═══ EXERCISE MATERIAL ═══
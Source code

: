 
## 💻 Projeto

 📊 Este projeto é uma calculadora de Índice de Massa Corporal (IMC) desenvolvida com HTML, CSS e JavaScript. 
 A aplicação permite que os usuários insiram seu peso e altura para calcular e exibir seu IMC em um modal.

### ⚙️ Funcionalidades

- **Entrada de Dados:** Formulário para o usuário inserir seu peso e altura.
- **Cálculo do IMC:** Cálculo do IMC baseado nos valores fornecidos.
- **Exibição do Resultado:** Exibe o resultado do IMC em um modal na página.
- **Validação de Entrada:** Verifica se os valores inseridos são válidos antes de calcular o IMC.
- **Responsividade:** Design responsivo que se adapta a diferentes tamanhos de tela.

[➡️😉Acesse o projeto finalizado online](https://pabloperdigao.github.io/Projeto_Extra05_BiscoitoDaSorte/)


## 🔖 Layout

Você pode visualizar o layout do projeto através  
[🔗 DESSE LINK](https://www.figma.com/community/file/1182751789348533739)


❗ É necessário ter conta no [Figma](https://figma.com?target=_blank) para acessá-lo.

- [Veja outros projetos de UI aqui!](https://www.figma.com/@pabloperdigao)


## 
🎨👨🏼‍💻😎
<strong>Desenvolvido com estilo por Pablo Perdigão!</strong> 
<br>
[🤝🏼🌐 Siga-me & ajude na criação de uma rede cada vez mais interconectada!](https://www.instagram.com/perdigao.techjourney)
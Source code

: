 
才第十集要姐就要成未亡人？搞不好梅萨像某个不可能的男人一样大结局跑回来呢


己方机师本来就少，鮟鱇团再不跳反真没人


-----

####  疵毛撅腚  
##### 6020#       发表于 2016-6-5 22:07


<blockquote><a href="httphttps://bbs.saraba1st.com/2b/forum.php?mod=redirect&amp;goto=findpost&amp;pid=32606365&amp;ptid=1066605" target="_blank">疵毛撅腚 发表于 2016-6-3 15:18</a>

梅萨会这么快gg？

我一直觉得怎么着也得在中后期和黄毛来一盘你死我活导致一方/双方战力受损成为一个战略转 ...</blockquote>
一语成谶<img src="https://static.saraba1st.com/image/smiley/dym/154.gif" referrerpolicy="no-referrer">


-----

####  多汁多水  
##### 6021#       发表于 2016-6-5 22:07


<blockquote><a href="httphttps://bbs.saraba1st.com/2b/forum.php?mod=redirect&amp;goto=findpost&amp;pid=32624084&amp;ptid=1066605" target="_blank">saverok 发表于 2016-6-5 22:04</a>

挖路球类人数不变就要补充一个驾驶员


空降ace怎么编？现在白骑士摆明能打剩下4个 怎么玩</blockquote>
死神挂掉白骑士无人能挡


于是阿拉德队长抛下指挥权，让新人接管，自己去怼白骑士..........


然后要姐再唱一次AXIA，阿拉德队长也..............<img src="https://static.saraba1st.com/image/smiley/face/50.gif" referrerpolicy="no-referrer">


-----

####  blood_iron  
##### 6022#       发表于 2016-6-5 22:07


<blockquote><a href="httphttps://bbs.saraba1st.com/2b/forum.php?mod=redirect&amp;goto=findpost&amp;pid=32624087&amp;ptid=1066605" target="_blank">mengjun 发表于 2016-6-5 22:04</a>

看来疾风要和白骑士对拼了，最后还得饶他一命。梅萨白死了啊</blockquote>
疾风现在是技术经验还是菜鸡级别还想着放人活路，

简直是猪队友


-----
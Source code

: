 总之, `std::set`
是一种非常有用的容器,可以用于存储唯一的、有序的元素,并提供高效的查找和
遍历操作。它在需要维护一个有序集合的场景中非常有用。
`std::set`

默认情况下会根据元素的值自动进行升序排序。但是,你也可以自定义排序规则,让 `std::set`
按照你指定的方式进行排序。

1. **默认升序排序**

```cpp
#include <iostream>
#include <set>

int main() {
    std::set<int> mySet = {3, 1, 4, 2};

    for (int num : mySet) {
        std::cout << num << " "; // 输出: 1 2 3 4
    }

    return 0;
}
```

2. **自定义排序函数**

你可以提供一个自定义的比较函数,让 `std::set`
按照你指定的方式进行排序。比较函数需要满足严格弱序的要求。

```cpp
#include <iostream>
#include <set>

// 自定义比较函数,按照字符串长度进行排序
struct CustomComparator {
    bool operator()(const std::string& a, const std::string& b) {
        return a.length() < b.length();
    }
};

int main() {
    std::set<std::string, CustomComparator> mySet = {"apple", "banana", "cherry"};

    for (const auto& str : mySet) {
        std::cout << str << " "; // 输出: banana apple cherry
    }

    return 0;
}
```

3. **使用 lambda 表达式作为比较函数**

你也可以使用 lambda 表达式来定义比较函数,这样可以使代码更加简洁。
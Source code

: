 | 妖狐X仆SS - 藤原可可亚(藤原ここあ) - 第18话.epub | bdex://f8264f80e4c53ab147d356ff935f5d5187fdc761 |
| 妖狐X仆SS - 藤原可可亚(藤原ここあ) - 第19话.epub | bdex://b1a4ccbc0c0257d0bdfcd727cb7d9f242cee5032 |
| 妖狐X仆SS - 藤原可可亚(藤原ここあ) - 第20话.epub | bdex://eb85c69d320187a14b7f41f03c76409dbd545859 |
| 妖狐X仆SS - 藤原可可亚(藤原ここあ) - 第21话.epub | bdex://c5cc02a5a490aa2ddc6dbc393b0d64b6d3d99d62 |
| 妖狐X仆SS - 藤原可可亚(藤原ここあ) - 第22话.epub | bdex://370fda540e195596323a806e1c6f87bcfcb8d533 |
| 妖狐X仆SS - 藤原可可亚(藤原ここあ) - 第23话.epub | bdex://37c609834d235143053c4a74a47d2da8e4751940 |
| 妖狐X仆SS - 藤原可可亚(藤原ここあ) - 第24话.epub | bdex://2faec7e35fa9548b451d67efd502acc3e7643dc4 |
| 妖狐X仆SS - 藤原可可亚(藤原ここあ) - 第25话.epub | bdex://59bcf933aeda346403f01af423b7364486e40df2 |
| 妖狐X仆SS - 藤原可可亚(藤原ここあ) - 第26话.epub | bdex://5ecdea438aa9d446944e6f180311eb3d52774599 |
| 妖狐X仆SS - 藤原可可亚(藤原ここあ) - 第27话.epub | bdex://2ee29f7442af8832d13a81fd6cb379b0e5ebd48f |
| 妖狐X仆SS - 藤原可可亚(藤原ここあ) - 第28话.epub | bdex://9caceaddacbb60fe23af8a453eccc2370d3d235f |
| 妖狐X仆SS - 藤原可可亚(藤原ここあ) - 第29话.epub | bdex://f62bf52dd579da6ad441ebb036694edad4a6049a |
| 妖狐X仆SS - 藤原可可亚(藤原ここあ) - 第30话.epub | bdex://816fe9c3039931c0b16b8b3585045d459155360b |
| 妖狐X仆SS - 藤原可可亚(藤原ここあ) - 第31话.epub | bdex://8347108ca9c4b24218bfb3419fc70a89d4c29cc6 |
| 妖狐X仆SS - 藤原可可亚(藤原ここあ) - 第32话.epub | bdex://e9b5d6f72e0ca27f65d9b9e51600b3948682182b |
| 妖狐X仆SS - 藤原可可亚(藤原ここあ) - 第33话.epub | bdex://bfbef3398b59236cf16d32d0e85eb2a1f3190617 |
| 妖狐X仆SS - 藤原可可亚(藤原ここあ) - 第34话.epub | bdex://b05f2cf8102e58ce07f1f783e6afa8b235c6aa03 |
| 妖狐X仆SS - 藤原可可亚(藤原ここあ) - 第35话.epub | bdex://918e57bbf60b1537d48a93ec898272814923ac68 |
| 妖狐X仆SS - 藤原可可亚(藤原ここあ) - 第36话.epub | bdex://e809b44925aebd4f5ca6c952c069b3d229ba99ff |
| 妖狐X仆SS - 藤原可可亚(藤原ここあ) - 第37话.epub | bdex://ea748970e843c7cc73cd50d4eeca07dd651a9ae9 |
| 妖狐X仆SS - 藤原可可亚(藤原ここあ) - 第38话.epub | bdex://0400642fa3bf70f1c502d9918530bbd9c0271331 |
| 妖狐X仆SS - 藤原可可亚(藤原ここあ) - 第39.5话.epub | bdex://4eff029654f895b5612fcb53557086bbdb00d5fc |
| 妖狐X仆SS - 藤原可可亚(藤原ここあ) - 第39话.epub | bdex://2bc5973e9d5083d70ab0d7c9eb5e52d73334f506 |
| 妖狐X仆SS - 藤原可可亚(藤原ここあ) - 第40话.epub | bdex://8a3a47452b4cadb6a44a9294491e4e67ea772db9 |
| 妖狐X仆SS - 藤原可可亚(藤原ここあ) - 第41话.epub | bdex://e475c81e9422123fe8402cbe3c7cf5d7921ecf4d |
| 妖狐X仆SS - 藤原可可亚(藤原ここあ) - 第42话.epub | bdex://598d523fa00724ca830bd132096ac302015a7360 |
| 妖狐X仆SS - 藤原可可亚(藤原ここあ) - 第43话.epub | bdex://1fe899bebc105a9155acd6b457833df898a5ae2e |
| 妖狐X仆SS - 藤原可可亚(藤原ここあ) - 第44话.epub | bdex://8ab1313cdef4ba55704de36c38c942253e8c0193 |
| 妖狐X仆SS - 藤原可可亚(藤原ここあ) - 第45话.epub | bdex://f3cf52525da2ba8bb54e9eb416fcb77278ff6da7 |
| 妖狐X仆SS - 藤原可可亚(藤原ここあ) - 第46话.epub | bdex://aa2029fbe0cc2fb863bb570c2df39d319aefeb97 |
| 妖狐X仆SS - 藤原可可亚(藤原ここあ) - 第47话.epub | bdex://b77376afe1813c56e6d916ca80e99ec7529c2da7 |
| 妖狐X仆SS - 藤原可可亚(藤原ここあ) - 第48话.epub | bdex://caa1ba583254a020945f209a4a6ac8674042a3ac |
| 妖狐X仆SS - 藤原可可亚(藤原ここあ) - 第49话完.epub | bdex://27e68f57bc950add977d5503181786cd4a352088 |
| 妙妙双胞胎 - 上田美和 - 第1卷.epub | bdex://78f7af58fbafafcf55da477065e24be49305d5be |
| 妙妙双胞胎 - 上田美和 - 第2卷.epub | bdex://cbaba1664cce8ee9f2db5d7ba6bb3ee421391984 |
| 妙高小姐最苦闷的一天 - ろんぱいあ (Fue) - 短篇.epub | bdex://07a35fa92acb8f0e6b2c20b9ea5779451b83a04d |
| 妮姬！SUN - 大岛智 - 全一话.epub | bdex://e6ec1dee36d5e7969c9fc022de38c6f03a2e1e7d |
═══
From the entries above, extract only the lines running from the one containing "第36话.epub | bdex://e809b44925aebd4f5ca6c952c069b3d229ba99ff |" through the one containing "第43话.epub | bdex://1fe899bebc105a9155acd6b457833df898a5ae2e |", inclusive.

EXERCISE ANSWER –
| 妖狐X仆SS - 藤原可可亚(藤原ここあ) - 第36话.epub | bdex://e809b44925aebd4f5ca6c952c069b3d229ba99ff |
| 妖狐X仆SS - 藤原可可亚(藤原ここあ) - 第37话.epub | bdex://ea748970e843c7cc73cd50d4eeca07dd651a9ae9 |
| 妖狐X仆SS - 藤原可可亚(藤原ここあ) - 第38话.epub | bdex://0400642fa3bf70f1c502d9918530bbd9c0271331 |
| 妖狐X仆SS - 藤原可可亚(藤原ここあ) - 第39.5话.epub | bdex://4eff029654f895b5612fcb53557086bbdb00d5fc |
| 妖狐X仆SS - 藤原可可亚(藤原ここあ) - 第39话.epub | bdex://2bc5973e9d5083d70ab0d7c9eb5e52d73334f506 |
| 妖狐X仆SS - 藤原可可亚(藤原ここあ) - 第40话.epub | bdex://8a3a47452b4cadb6a44a9294491e4e67ea772db9 |
| 妖狐X仆SS - 藤原可可亚(藤原ここあ) - 第41话.epub | bdex://e475c81e9422123fe8402cbe3c7cf5d7921ecf4d |
| 妖狐X仆SS - 藤原可可亚(藤原ここあ) - 第42话.epub | bdex://598d523fa00724ca830bd132096ac302015a7360 |
| 妖狐X仆SS - 藤原可可亚(藤原ここあ) - 第43话.epub | bdex://1fe899bebc105a9155acd6b457833df898a5ae2e |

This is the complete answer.